# TASK TO COMPLETE
Which of the lines below holds the string "IComponentData"? Copy every line that does.

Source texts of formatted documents
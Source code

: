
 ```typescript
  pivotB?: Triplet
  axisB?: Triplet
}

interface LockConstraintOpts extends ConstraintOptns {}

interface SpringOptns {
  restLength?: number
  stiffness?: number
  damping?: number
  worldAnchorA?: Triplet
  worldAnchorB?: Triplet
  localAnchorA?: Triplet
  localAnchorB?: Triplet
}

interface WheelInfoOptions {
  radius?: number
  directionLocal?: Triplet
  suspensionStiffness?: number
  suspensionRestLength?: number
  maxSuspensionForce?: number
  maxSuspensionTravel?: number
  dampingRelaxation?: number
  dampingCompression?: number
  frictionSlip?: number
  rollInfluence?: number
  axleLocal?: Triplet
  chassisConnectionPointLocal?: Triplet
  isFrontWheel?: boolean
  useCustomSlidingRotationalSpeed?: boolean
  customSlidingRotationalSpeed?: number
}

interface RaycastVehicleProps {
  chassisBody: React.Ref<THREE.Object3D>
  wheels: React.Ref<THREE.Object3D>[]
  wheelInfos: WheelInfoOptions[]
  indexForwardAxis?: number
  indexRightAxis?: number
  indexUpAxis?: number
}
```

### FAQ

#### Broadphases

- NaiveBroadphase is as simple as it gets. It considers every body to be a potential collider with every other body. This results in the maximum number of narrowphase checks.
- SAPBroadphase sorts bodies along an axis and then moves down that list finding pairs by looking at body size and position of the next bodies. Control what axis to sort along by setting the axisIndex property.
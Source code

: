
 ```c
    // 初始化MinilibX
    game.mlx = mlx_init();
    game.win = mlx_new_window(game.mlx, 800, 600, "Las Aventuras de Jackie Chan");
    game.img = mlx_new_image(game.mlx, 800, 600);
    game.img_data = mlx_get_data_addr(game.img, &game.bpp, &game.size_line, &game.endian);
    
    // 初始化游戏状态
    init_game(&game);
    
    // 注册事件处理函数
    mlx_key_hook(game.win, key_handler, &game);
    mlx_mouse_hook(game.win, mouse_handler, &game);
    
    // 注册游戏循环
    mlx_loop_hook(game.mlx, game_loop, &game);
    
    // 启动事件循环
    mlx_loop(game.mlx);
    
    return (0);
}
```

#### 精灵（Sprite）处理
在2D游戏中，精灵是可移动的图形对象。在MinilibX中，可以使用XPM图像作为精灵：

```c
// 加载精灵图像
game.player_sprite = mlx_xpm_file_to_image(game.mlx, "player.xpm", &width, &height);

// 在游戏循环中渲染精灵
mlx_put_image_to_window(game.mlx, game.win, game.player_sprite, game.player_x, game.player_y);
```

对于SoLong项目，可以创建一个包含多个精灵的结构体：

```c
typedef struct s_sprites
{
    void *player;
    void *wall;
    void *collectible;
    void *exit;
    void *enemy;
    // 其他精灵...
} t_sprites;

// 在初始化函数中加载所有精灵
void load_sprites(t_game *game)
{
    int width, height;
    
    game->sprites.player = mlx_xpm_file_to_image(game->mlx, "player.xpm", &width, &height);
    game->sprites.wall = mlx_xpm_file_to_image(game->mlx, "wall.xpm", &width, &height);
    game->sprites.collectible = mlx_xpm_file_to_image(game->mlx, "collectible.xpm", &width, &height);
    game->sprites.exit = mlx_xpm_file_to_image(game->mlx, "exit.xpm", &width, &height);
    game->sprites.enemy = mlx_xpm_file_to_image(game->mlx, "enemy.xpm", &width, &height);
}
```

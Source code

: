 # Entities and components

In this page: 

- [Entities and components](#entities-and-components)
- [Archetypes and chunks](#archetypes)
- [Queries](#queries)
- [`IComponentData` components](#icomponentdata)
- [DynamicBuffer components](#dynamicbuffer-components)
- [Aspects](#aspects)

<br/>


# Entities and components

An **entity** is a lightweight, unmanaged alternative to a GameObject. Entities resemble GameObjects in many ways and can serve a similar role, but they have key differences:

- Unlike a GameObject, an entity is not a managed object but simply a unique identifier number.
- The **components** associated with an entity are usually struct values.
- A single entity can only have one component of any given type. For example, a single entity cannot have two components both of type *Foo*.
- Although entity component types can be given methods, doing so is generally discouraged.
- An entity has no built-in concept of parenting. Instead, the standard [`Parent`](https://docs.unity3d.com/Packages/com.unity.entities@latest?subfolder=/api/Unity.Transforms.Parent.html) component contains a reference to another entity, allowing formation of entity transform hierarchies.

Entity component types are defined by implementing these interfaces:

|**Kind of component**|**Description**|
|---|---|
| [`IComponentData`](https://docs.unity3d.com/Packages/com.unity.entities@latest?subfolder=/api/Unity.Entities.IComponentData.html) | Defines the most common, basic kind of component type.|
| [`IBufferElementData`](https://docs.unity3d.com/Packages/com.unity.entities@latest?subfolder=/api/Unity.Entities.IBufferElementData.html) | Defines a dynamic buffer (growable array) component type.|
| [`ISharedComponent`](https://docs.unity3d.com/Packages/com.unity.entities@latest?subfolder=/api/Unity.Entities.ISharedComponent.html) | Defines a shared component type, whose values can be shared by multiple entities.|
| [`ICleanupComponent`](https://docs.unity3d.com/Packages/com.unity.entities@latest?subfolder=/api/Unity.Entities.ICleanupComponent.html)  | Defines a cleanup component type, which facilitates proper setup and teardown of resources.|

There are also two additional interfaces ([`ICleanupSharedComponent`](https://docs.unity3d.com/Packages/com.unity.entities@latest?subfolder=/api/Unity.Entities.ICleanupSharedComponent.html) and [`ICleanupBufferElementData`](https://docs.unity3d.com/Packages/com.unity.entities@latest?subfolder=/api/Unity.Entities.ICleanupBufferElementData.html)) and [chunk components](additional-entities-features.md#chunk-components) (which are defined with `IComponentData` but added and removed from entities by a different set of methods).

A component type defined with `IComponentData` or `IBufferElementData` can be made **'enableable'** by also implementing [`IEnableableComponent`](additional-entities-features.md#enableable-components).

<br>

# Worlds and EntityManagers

# EXERCISE ANSWER
- [`IComponentData` components](#icomponentdata)
| [`IComponentData`](https://docs.unity3d.com/Packages/com.unity.entities@latest?subfolder=/api/Unity.Entities.IComponentData.html) | Defines the most common, basic kind of component type.|
There are also two additional interfaces ([`ICleanupSharedComponent`](https://docs.unity3d.com/Packages/com.unity.entities@latest?subfolder=/api/Unity.Entities.ICleanupSharedComponent.html) and [`ICleanupBufferElementData`](https://docs.unity3d.com/Packages/com.unity.entities@latest?subfolder=/api/Unity.Entities.ICleanupBufferElementData.html)) and [chunk components](additional-entities-features.md#chunk-components) (which are defined with `IComponentData` but added and removed from entities by a different set of methods).
A component type defined with `IComponentData` or `IBufferElementData` can be made **'enableable'** by also implementing [`IEnableableComponent`](additional-entities-features.md#enableable-components).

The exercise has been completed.